(Task to complete)
Every line of the records below that holds the word "bfseries" should be copied out.

(Dataset entries)

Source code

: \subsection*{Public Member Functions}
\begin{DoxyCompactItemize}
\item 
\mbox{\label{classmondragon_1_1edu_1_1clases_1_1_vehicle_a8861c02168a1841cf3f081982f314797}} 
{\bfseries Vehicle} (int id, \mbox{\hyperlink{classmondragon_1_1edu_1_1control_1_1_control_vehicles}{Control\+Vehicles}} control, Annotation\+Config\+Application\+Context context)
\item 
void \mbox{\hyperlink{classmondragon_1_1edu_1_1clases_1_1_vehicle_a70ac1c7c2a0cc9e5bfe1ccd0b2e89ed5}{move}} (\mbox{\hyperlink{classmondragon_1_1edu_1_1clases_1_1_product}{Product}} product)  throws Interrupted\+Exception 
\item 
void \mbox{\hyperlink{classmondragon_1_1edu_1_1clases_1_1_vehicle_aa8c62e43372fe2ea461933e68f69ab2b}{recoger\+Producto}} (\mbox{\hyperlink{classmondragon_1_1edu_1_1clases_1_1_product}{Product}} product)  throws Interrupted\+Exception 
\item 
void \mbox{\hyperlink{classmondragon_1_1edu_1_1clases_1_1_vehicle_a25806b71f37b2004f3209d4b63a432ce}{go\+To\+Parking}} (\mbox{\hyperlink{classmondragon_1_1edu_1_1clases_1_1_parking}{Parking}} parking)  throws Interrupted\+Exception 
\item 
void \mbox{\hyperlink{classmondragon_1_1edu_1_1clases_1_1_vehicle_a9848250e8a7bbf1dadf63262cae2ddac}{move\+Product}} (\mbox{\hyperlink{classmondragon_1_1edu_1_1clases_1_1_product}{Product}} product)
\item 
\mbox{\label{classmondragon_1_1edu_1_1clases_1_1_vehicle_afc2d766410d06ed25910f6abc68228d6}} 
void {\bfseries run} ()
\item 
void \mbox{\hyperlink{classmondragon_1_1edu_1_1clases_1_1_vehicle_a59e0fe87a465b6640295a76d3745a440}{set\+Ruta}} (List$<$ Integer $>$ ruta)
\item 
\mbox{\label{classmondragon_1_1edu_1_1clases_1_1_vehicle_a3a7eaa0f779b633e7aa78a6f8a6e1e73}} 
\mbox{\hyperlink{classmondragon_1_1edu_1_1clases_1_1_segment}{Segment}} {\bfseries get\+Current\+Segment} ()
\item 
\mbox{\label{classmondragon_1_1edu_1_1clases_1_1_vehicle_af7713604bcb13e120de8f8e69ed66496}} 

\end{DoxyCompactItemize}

(Written response)
{\bfseries Vehicle} (int id, \mbox{\hyperlink{classmondragon_1_1edu_1_1control_1_1_control_vehicles}{Control\+Vehicles}} control, Annotation\+Config\+Application\+Context context)
void {\bfseries run} ()
\mbox{\hyperlink{classmondragon_1_1edu_1_1clases_1_1_segment}{Segment}} {\bfseries get\+Current\+Segment} ()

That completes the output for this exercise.